Kekerasan terhadap anak adalah tindak kekerasan yang dapat berupa fisik, seksual, penganiayaan emosional, atau pengabaian terhadap anak.[1]Pusat Pengendalian dan Pencegahan Penyakit (Centers for Disease Control and Prevention) mendefinisikan penganiayaan anak sebagai setiap tindakan atau serangkaian tindakan dan kelalaian yang dilakukan oleh orang tua, wali, atau pengasuh lainnya yang dapat membahayakan dan memberikan ancaman terhadap anak. Menurut Dana Anak-Anak Perserikatan Bangsa-Bangsa (UNICEF), selain orang tua, wali, dan pengasuh, pelaku kekerasan terhadap anak bisa pula guru, tetangga, dan sesama anak-anak.[2] Ada empat kategori utama tindak kekerasan terhadap anak, yaitu pengabaian, kekerasan fisik, pelecehan emosional/psikologis, dan pelecehan seksual. Sebagian besar kekerasan terhadap anak terjadi di lingkungan rumah, sekolah, dan di tempat-tempat lainnya, termasuk di ranah daring.[2][3]
Tipe
Kekerasan terhadap anak bisa beragam bentuknya[4], tetapi umumnya dikategorikan menjadi empat jenis utama, yaitu kekerasan fisik, seksual, psikologis, dan penelantaran.[5]
Penelantaran anak adalah ketika orang dewasa yang bertanggung jawab gagal untuk menyediakan kebutuhan memadai untuk berbagai keperluan, termasuk fisik (kegagalan untuk menyediakan makanan yang cukup, pakaian, atau kebersihan), emosional (kegagalan untuk memberikan pengasuhan atau kasih sayang), pendidikan (kegagalan untuk mendaftarkan anak di sekolah), atau medis (kegagalan untuk mengobati anak atau membawa anak ke dokter).
Kekerasan fisik adalah agresi fisik diarahkan pada seorang anak oleh orang dewasa.

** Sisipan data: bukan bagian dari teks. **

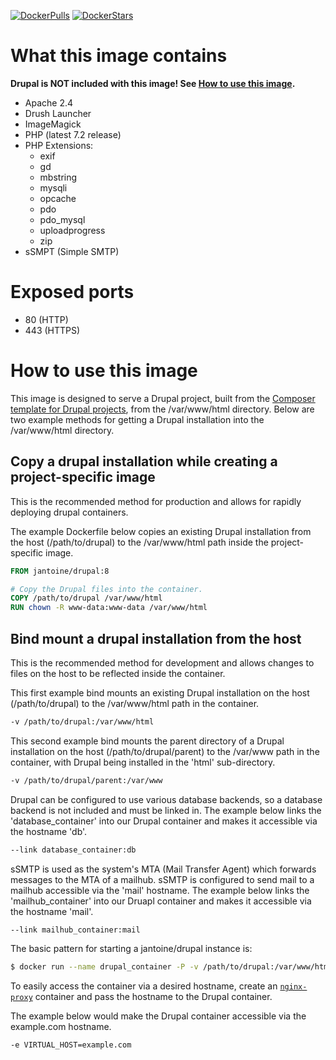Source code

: [![DockerPulls](https://img.shields.io/docker/pulls/jantoine/drupal.svg)](https://registry.hub.docker.com/u/jantoine/drupal/)
[![DockerStars](https://img.shields.io/docker/stars/jantoine/drupal.svg)](https://registry.hub.docker.com/u/jantoine/drupal/)

# What this image contains

**Drupal is NOT included with this image! See [How to use this image](#how).**

* Apache 2.4
* Drush Launcher
* ImageMagick
* PHP (latest 7.2 release)
* PHP Extensions:
  * exif
  * gd
  * mbstring
  * mysqli
  * opcache
  * pdo
  * pdo_mysql
  * uploadprogress
  * zip
* sSMPT (Simple SMTP)

# Exposed ports

* 80 (HTTP)
* 443 (HTTPS)

# <a name="how"></a>How to use this image

This image is designed to serve a Drupal project, built from the [Composer template for Drupal projects](https://github.com/drupal-composer/drupal-project), from the /var/www/html directory. Below are two example methods for getting a Drupal installation into the /var/www/html directory.

## Copy a drupal installation while creating a project-specific image

This is the recommended method for production and allows for rapidly deploying drupal containers.

The example Dockerfile below copies an existing Drupal installation from the host (/path/to/drupal) to the /var/www/html path inside the project-specific image.

```dockerfile
FROM jantoine/drupal:8

# Copy the Drupal files into the container.
COPY /path/to/drupal /var/www/html
RUN chown -R www-data:www-data /var/www/html
```

## Bind mount a drupal installation from the host

This is the recommended method for development and allows changes to files on the host to be reflected inside the container.

This first example bind mounts an existing Drupal installation on the host (/path/to/drupal) to the /var/www/html path in the container.

```bash
-v /path/to/drupal:/var/www/html
```

This second example bind mounts the parent directory of a Drupal installation on the host (/path/to/drupal/parent) to the /var/www path in the container, with Drupal being installed in the 'html' sub-directory.

```bash
-v /path/to/drupal/parent:/var/www
```

Drupal can be configured to use various database backends, so a database backend is not included and must be linked in. The example below links the 'database_container' into our Drupal container and makes it accessible via the hostname 'db'.

```bash
--link database_container:db
```

sSMTP is used as the system's MTA (Mail Transfer Agent) which forwards messages to the MTA of a mailhub. sSMTP is configured to send mail to a mailhub accessible via the 'mail' hostname. The example below links the 'mailhub_container' into our Druapl container and makes it accessible via the hostname 'mail'.

```bash
--link mailhub_container:mail
```

The basic pattern for starting a jantoine/drupal instance is:

```bash
$ docker run --name drupal_container -P -v /path/to/drupal:/var/www/html --link database_container:db --link mailhub_container:mail -d jantoine/drupal
```

To easily access the container via a desired hostname, create an [`nginx-proxy`](https://hub.docker.com/r/jwilder/nginx-proxy/) container and pass the hostname to the Drupal container.

The example below would make the Drupal container accessible via the example.com hostname.

```bash
-e VIRTUAL_HOST=example.com
```
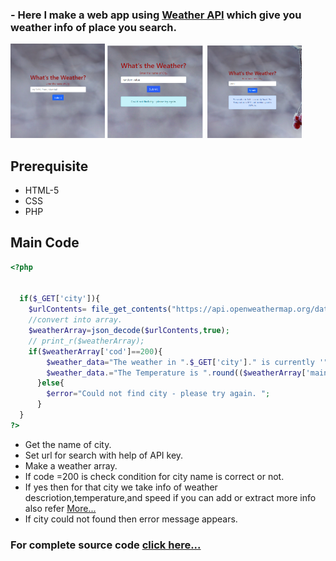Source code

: <!-- # <a href="http://weather-info-com.stackstaging.com/">Overview</a> -->
### - Here I make a web app using <a href="https://openweathermap.org/api">Weather API</a> which give you weather info of place you search.
<img src="https://github.com/kr123Manish/weather_scrapper/blob/main/code/1.png" width="30%"></img>
<img src="https://github.com/kr123Manish/weather_scrapper/blob/main/code/3.png" width="31%"></img>
<img src="https://github.com/kr123Manish/weather_scrapper/blob/main/code/2.PNG" width="30%"></img>
## Prerequisite
- HTML-5
- CSS
- PHP
## Main Code
```php
<?php
 

  if($_GET['city']){
    $urlContents= file_get_contents("https://api.openweathermap.org/data/2.5/weather?q=".$_GET['city']."&appid=Your api id");
    //convert into array.
    $weatherArray=json_decode($urlContents,true);
    // print_r($weatherArray);
    if($weatherArray['cod']==200){
        $weather_data="The weather in ".$_GET['city']." is currently '".$weatherArray['weather'][0]['description']."'. ";
        $weather_data.="The Temperature is ".round(($weatherArray['main']['temp'])-273.15)."&#176;C and the wind speed is ".($weatherArray['wind']['speed'])."m/s.";
      }else{
        $error="Could not find city - please try again. ";
      }
  }
?>
```
- Get the name of city.
- Set url for search with help of API key.
- Make a weather array.
- If code =200 is check condition for city name is correct or not.
- If yes then for that city we take info of  weather descriotion,temperature,and speed if you can add or extract more info also refer <a href="https://openweathermap.org/current">More...</a>
- If city could not found then error message appears.

<!-- ## <a href="http://weather-info-com.stackstaging.com/">Click here for take Demo</a> -->
### For complete source code <a href="https://github.com/kr123Manish/weather_scrapper/tree/main/code">click here...</a>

Hal ini dapat melibatkan meninju, memukul, menendang, mendorong, menampar, membakar, membuat memar, menarik telinga atau rambut, menusuk, membuat tersedak atau menguncang seorang anak.

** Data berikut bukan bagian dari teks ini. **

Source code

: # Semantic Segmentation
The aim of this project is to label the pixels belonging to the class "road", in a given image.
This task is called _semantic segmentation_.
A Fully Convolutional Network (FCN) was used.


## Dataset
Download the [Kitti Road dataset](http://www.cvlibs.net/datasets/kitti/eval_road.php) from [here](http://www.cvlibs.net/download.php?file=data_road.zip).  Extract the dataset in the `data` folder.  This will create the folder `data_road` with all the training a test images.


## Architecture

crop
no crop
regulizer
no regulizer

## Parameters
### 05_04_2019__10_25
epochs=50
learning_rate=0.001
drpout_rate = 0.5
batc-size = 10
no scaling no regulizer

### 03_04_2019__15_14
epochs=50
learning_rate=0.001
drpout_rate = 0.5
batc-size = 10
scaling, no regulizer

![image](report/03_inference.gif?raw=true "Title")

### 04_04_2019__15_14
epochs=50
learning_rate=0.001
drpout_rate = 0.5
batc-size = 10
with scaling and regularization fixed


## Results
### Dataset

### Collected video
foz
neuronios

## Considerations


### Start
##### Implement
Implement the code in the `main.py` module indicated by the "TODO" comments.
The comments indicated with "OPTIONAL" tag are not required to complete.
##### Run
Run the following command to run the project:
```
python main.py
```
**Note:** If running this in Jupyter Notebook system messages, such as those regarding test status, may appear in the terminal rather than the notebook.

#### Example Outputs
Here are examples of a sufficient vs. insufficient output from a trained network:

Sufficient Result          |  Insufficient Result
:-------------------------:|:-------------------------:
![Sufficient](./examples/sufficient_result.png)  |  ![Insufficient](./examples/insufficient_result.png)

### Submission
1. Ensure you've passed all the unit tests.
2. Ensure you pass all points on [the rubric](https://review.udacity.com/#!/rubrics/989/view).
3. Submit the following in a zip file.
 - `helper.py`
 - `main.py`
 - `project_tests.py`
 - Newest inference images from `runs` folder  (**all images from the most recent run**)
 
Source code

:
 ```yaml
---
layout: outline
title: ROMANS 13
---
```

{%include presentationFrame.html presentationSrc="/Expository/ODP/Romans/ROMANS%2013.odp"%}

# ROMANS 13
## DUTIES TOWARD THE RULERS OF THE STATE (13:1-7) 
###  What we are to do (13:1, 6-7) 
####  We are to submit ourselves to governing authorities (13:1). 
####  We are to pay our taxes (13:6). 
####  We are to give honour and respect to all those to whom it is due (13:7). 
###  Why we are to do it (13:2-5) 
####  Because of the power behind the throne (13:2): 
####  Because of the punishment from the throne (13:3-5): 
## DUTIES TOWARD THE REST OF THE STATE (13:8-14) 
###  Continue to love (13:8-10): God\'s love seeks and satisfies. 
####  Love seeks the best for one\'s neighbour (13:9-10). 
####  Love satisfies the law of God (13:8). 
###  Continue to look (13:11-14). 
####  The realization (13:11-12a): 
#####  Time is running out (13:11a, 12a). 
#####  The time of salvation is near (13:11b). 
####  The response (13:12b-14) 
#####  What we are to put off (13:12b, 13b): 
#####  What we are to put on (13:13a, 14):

Guncangan terhadap seorang anak dapat menyebabkan sindrom guncangan bayi yang dapat mengakibatkan tekanan intrakranial, pembengkakan otak, cedera difus aksonal, dan kekurangan oksigen yang mengarah ke pola seperti gagal tumbuh, muntah, lesu, kejang, pembengkakan atau penegangan ubun-ubun, perubahan pada pernapasan, dan pupil melebar. Transmisi racun pada anak melalui ibunya (seperti dengan sindrom alkohol janin) juga dapat dianggap penganiayaan fisik dalam beberapa wilayah yurisdiksi.

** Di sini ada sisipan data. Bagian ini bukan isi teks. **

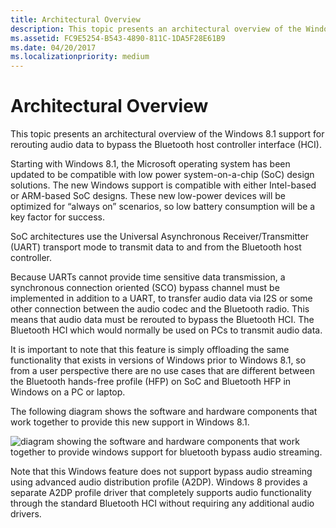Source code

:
 ```yaml
---
title: Architectural Overview
description: This topic presents an architectural overview of the Windows 8.1 support for rerouting audio data to bypass the Bluetooth host controller interface (HCI).
ms.assetid: FC9E5254-B543-4890-811C-1DA5F28E61B9
ms.date: 04/20/2017
ms.localizationpriority: medium
---
```


# Architectural Overview


This topic presents an architectural overview of the Windows 8.1 support for rerouting audio data to bypass the Bluetooth host controller interface (HCI).

Starting with Windows 8.1, the Microsoft operating system has been updated to be compatible with low power system-on-a-chip (SoC) design solutions. The new Windows support is compatible with either Intel-based or ARM-based SoC designs. These new low-power devices will be optimized for “always on” scenarios, so low battery consumption will be a key factor for success.

SoC architectures use the Universal Asynchronous Receiver/Transmitter (UART) transport mode to transmit data to and from the Bluetooth host controller.

Because UARTs cannot provide time sensitive data transmission, a synchronous connection oriented (SCO) bypass channel must be implemented in addition to a UART, to transfer audio data via I2S or some other connection between the audio codec and the Bluetooth radio. This means that audio data must be rerouted to bypass the Bluetooth HCI. The Bluetooth HCI which would normally be used on PCs to transmit audio data.

It is important to note that this feature is simply offloading the same functionality that exists in versions of Windows prior to Windows 8.1, so from a user perspective there are no use cases that are different between the Bluetooth hands-free profile (HFP) on SoC and Bluetooth HFP in Windows on a PC or laptop.

The following diagram shows the software and hardware components that work together to provide this new support in Windows 8.1.

![diagram showing the software and hardware components that work together to provide windows support for bluetooth bypass audio streaming.](images/btth-bypass-arch.png)

Note that this Windows feature does not support bypass audio streaming using advanced audio distribution profile (A2DP). Windows 8 provides a separate A2DP profile driver that completely supports audio functionality through the standard Bluetooth HCI without requiring any additional audio drivers.

 

 




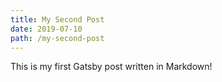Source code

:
 ```yaml
---
title: My Second Post
date: 2019-07-10
path: /my-second-post
---
```


This is my first Gatsby post written in Markdown!
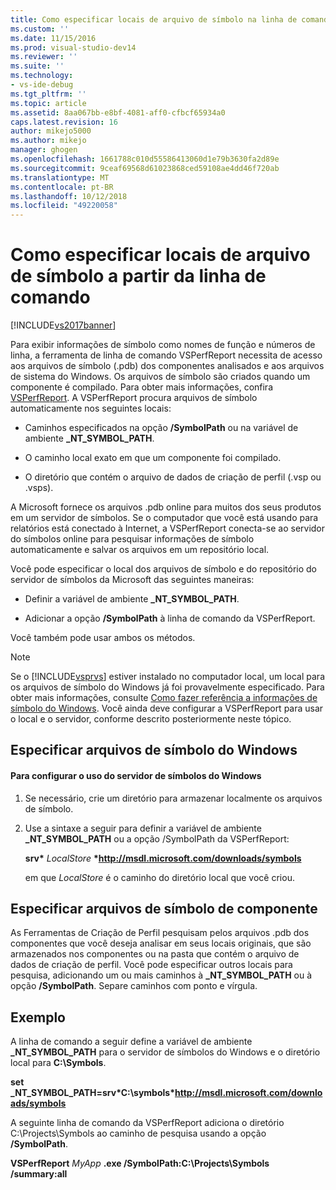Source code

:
 ```yaml
---
title: Como especificar locais de arquivo de símbolo na linha de comando | Microsoft Docs
ms.custom: ''
ms.date: 11/15/2016
ms.prod: visual-studio-dev14
ms.reviewer: ''
ms.suite: ''
ms.technology:
- vs-ide-debug
ms.tgt_pltfrm: ''
ms.topic: article
ms.assetid: 8aa067bb-e8bf-4081-aff0-cfbcf65934a0
caps.latest.revision: 16
author: mikejo5000
ms.author: mikejo
manager: ghogen
ms.openlocfilehash: 1661788c010d55586413060d1e79b3630fa2d89e
ms.sourcegitcommit: 9ceaf69568d61023868ced59108ae4dd46f720ab
ms.translationtype: MT
ms.contentlocale: pt-BR
ms.lasthandoff: 10/12/2018
ms.locfileid: "49220058"
---
```

# <a name="how-to-specify-symbol-file-locations-from-the-command-line"></a>Como especificar locais de arquivo de símbolo a partir da linha de comando
[!INCLUDE[vs2017banner](../includes/vs2017banner.md)]

Para exibir informações de símbolo como nomes de função e números de linha, a ferramenta de linha de comando VSPerfReport necessita de acesso aos arquivos de símbolo (.pdb) dos componentes analisados e aos arquivos de sistema do Windows. Os arquivos de símbolo são criados quando um componente é compilado. Para obter mais informações, confira [VSPerfReport](../profiling/vsperfreport.md). A VSPerfReport procura arquivos de símbolo automaticamente nos seguintes locais:  
  
-   Caminhos especificados na opção **/SymbolPath** ou na variável de ambiente **_NT_SYMBOL_PATH**.  
  
-   O caminho local exato em que um componente foi compilado.  
  
-   O diretório que contém o arquivo de dados de criação de perfil (.vsp ou .vsps).  
  
 A Microsoft fornece os arquivos .pdb online para muitos dos seus produtos em um servidor de símbolos. Se o computador que você está usando para relatórios está conectado à Internet, a VSPerfReport conecta-se ao servidor do símbolos online para pesquisar informações de símbolo automaticamente e salvar os arquivos em um repositório local.  
  
 Você pode especificar o local dos arquivos de símbolo e do repositório do servidor de símbolos da Microsoft das seguintes maneiras:  
  
-   Definir a variável de ambiente **_NT_SYMBOL_PATH**.  
  
-   Adicionar a opção **/SymbolPath** à linha de comando da VSPerfReport.  
  
 Você também pode usar ambos os métodos.  
  
> [!NOTE]
>  Se o [!INCLUDE[vsprvs](../includes/vsprvs-md.md)] estiver instalado no computador local, um local para os arquivos de símbolo do Windows já foi provavelmente especificado. Para obter mais informações, consulte [Como fazer referência a informações de símbolo do Windows](../profiling/how-to-reference-windows-symbol-information.md). Você ainda deve configurar a VSPerfReport para usar o local e o servidor, conforme descrito posteriormente neste tópico.  
  
## <a name="specifying-windows-symbol-files"></a>Especificar arquivos de símbolo do Windows  
  
#### <a name="to-configure-the-use-of-the-windows-symbol-server"></a>Para configurar o uso do servidor de símbolos do Windows  
  
1.  Se necessário, crie um diretório para armazenar localmente os arquivos de símbolo.  
  
2.  Use a sintaxe a seguir para definir a variável de ambiente **_NT_SYMBOL_PATH** ou a opção /SymbolPath da VSPerfReport:  
  
     **srv\*** *LocalStore* **\*http://msdl.microsoft.com/downloads/symbols**  
  
     em que *LocalStore* é o caminho do diretório local que você criou.  
  
## <a name="specifying-component-symbol-files"></a>Especificar arquivos de símbolo de componente  
 As Ferramentas de Criação de Perfil pesquisam pelos arquivos .pdb dos componentes que você deseja analisar em seus locais originais, que são armazenados nos componentes ou na pasta que contém o arquivo de dados de criação de perfil. Você pode especificar outros locais para pesquisa, adicionando um ou mais caminhos à **_NT_SYMBOL_PATH** ou à opção **/SymbolPath**. Separe caminhos com ponto e vírgula.  
  
## <a name="example"></a>Exemplo  
 A linha de comando a seguir define a variável de ambiente **_NT_SYMBOL_PATH** para o servidor de símbolos do Windows e o diretório local para **C:\Symbols**.  
  
 **set  _NT_SYMBOL_PATH=srv\*C:\symbols\*http://msdl.microsoft.com/downloads/symbols**  
  
 A seguinte linha de comando da VSPerfReport adiciona o diretório C:\Projects\Symbols ao caminho de pesquisa usando a opção **/SymbolPath**.  
  
 **VSPerfReport**  *MyApp* **.exe /SymbolPath:C:\Projects\Symbols /summary:all**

Sebagian besar negara dengan hukum kekerasan terhadap anak mempertimbangkan penderitaan dari luka fisik atau tindakan yang menempatkan anak dalam risiko yang jelas dari cedera serius atau kematian tidak sah. Di luar ini, ada cukup banyak variasi. Perbedaan antara disiplin anak dan tindak kekerasan sering kurang didefinisikan. Budaya norma tentang apa yang merupakan tindak kekerasan sangat bervariasi: kalangan profesional serta masyarakat yang lebih luas tidak setuju pada apa yang disebut merupakan perilaku kekerasan.[6]
Beberapa profesional yang bertugas di bidang manusia mengklaim bahwa norma-norma budaya yang berhubungan dengan sanksi hukuman fisik adalah salah satu penyebab kekerasan terhadap anak dan mereka telah melakukan kampanye untuk mendefinisikan kembali norma-norma tersebut.[7]
Penggunaan tindak kekerasan apapun terhadap anak-anak sebagai tindakan disiplin adalah ilegal di 24 negara di seluruh dunia,[8] akan tetapi lazim dan diterima secara sosial di banyak negara lainnya. Lihat hukuman di rumah untuk informasi lebih lanjut.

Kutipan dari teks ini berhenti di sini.